Automatizing tasks with Fabric

We all know that good programmers are lazy. Fabric is another trick that you should have up your sleeve, if you want to be good:

Fabric is a Python (2.5 or higher) library and command-line tool for streamlining the use of SSH for application deployment or systems administration tasks.

Although Fabric is often mentioned in web development contexts for deploying server software to remote machines, it is general enough for all kinds of remote administration tasks. To give you an analogy: Fabric is for administrative tasks as to what a Makefile is for build tasks.

Defining Fabric tasks

Fabric tasks are defined in file called fabfile.py, which is read by the fab command-line tool. Each function defined in this file is accessible from the command line as a fab parameter. So, if you have something like

def hello():
    print("Hello, world")

defined in that file, you can execute it from the command line via

$ fab hello
hello

Done.

It’s a great way to make Python scripts easily accessible from the command line, but not very useful on its own. What makes Fabric shine are the local and run functions. You can think of these functions as local and remote wrappers around the subprocess module:

from fabric.api import local, run

def hello():
    cmd = 'echo $HOSTNAME'
    local(cmd, shell=True)
    run(cmd, shell=True)

will print this on my local machine:

$ fab hello
[localhost] local: echo $HOSTNAME
titan
No hosts found. Please specify (single) host string for connection: bloerg.net
[bloerg.net] run: echo $HOSTNAME
[bloerg.net] out: openSUSE-121-64-minimal
[bloerg.net] out:


Done.
Disconnecting from bloerg.net... done.

Because, I haven’t specified a host for the run command, Fabric will ask me for a connection string. When a connection is established, the echo command is executed on the bloerg.net host.

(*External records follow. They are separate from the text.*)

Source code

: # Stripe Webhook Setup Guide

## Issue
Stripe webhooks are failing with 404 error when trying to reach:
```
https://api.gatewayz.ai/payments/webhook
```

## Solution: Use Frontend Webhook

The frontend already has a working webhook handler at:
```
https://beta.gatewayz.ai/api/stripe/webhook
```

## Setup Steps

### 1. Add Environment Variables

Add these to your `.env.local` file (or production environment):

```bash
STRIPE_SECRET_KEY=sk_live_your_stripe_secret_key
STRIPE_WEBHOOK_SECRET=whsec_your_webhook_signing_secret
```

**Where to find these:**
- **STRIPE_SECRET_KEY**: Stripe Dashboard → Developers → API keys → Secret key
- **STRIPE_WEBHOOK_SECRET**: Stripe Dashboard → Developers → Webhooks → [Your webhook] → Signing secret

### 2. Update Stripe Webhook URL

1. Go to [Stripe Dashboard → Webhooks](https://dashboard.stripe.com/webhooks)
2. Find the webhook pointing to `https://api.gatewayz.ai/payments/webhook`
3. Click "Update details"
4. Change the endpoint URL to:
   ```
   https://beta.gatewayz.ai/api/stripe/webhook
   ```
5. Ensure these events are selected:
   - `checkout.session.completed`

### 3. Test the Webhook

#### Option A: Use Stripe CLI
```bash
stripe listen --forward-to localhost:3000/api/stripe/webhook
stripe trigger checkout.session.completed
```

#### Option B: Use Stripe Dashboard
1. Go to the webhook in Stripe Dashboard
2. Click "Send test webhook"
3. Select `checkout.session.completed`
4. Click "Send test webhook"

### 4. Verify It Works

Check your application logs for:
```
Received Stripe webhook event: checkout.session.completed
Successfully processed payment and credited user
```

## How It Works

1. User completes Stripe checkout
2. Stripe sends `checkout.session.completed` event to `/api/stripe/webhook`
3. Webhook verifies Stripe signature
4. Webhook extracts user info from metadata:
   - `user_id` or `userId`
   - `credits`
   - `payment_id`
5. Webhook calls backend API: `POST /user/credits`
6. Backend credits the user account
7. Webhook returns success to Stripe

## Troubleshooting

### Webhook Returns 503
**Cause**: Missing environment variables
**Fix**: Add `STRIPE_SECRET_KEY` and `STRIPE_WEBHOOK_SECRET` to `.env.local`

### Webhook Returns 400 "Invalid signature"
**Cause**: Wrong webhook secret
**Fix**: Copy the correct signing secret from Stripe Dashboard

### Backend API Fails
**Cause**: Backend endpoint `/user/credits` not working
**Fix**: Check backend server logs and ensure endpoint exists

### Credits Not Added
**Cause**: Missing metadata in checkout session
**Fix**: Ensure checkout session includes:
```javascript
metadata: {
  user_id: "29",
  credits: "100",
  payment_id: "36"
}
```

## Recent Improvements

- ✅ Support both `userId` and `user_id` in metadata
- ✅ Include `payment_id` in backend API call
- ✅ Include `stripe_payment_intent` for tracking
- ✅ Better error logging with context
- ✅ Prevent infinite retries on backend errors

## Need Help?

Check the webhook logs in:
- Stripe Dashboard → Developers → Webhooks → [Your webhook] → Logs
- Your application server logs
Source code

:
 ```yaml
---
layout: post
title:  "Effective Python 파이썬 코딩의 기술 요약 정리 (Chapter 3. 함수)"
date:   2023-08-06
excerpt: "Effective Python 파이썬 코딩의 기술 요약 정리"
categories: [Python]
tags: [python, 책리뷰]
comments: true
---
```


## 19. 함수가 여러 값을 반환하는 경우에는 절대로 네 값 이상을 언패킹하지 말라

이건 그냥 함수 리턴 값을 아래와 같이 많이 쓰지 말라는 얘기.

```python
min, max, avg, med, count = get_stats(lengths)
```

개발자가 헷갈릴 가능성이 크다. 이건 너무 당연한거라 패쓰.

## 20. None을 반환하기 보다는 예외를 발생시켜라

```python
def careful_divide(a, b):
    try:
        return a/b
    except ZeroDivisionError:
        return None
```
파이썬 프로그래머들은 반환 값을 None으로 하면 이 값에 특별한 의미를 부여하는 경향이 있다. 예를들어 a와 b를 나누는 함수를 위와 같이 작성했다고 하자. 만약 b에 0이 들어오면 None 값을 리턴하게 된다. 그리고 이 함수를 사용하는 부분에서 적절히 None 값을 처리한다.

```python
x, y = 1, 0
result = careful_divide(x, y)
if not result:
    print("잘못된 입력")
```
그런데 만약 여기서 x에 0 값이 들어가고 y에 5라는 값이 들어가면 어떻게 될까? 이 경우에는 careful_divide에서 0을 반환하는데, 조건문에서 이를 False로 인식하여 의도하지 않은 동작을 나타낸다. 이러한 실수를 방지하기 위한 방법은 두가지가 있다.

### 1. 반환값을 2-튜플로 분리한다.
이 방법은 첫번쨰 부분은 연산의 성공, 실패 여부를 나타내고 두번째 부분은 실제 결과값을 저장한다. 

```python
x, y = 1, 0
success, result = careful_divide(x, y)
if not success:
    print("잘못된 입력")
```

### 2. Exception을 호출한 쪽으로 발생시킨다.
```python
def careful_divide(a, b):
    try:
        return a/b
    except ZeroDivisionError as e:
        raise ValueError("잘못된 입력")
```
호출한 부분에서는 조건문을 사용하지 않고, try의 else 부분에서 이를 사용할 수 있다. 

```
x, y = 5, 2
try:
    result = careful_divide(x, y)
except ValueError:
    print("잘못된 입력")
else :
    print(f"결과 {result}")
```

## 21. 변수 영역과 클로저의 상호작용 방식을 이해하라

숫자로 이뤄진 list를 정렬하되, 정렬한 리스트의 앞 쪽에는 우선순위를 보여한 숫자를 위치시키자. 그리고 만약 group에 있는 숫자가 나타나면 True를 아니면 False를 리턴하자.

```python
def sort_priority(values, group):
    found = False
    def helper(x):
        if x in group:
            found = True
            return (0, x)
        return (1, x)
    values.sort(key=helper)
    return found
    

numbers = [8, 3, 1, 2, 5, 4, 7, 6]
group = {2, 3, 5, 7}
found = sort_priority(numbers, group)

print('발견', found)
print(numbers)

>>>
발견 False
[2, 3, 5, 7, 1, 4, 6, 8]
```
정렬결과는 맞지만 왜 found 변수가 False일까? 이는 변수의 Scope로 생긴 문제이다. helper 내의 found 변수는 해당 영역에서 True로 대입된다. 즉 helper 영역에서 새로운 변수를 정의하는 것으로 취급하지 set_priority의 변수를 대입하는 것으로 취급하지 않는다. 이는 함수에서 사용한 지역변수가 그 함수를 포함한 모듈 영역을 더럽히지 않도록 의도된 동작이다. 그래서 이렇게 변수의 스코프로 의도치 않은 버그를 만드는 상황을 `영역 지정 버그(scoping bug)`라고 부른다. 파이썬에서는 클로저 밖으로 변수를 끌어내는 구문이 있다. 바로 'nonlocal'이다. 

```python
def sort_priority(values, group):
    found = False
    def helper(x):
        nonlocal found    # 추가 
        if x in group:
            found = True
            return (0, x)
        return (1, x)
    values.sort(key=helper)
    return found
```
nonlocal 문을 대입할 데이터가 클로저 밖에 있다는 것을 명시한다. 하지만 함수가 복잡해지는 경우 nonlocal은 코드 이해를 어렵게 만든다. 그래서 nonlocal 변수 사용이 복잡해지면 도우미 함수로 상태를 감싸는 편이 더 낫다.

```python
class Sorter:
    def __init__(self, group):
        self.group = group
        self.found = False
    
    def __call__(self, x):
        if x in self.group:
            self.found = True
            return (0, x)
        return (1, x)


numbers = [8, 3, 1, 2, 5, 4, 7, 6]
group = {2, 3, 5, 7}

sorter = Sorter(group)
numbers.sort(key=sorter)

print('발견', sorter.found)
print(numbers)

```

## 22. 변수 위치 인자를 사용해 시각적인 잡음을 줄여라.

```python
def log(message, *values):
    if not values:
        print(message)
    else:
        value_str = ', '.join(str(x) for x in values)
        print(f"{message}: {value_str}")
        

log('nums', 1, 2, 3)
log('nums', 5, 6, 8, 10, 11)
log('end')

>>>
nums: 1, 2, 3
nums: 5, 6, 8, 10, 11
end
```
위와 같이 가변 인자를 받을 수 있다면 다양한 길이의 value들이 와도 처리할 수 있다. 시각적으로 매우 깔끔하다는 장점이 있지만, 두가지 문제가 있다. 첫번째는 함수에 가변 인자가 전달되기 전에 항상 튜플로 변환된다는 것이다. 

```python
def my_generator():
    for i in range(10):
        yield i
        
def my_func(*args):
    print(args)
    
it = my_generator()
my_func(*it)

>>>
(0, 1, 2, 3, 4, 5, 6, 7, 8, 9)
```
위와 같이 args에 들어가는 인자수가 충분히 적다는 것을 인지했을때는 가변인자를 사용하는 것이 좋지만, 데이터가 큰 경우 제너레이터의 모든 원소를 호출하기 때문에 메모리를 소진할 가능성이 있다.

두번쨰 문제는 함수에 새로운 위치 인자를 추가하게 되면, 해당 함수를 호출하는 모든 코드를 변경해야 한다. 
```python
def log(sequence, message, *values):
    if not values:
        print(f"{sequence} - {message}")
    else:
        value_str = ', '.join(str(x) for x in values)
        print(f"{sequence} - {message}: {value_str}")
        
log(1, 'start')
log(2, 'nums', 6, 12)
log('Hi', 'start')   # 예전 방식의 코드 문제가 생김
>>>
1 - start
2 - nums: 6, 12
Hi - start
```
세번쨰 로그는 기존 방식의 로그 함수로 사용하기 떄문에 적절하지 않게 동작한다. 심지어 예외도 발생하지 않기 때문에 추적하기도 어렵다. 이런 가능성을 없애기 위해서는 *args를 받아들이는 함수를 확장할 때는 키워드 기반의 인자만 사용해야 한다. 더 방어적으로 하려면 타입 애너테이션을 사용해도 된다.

Now, that we can run shell code remotely, it’s pretty straightforward to fetch, build and install code. Let’s assume I have to build and install ROOT and VTK on a couple of machines from source. The following fabfile.py will take care of this in an easy-to-understand and composable way (security considerations set aside):

import os
from fabric.api import run, env, cd

VTK_SOURCE = 'http://www.vtk.org/files/release/5.10/vtk-5.10.1.tar.gz'
ROOT_SOURCE = 'ftp://root.cern.ch/root/root_v5.34.05.source.tar.gz'
ROOT_CFLAGS = ' '.join(['--enable-mathmore',
                        '--enable-minuit2',
                        '--enable-fftw3',
                        '--enable-xml',
                        '--prefix=/usr/local'])
BUILD_PATH = '/tmp'

def wget(url):
    run('wget %s' % url)

def untar(filename):
    run('tar xfz %s' % filename)

def base(path):
    return os.path.join(BUILD_PATH, path)

def fetch():
    with cd(_base('.')):
        wget(ROOT_SOURCE)
        untar(os.path.basename(ROOT_SOURCE))

        wget(VTK_SOURCE)
        untar(os.path.basename(VTK_SOURCE))

def install():
    sudo('zypper in gsl gsl-devel')
    fetch()

    n_cores = run('grep -c ^processor /proc/cpuinfo')
    make_cmd = 'make -j%s' % n_cores

    with cd(_base('root')):
        run('./configure %s' % ROOT_CFLAGS)
        run(make_cmd)
        sudo('make install')

    with cd(_base('VTK5.10.1')):
        run('cmake . -DBUILD_SHARED_LIBS=ON -DCMAKE_BUILD_TYPE=Release')
        run(make_cmd)
        sudo('make install')

    sudo('ldconfig')

To change into a certain directory for the time being, we have to use the cd context manager because each command will be executed in its own SSH session. As you can imagine, sudo will execute a command just like run but with super user rights.

Defining and executing tasks is dead simple and the excellent documentation helps mastering more advanced topics such as roles and parallel execution.

Alternatives

Now, you could implement the same procedure in a shell script, copy that to each machine and execute there. But here are some reasons why this is not the best approach:

  1. Compared to shell languages, Python has a relatively sane syntax and a huge standard library.
  2. This approach doesn’t scale beyond a couple of machines. With Fabric you have a single file in a central location.
  3. The strong declarative style of individual tasks documents your intents.

However, Fabric is not the end of the story. For massive infrastructure automatization Chef and Puppet are probably much better suited.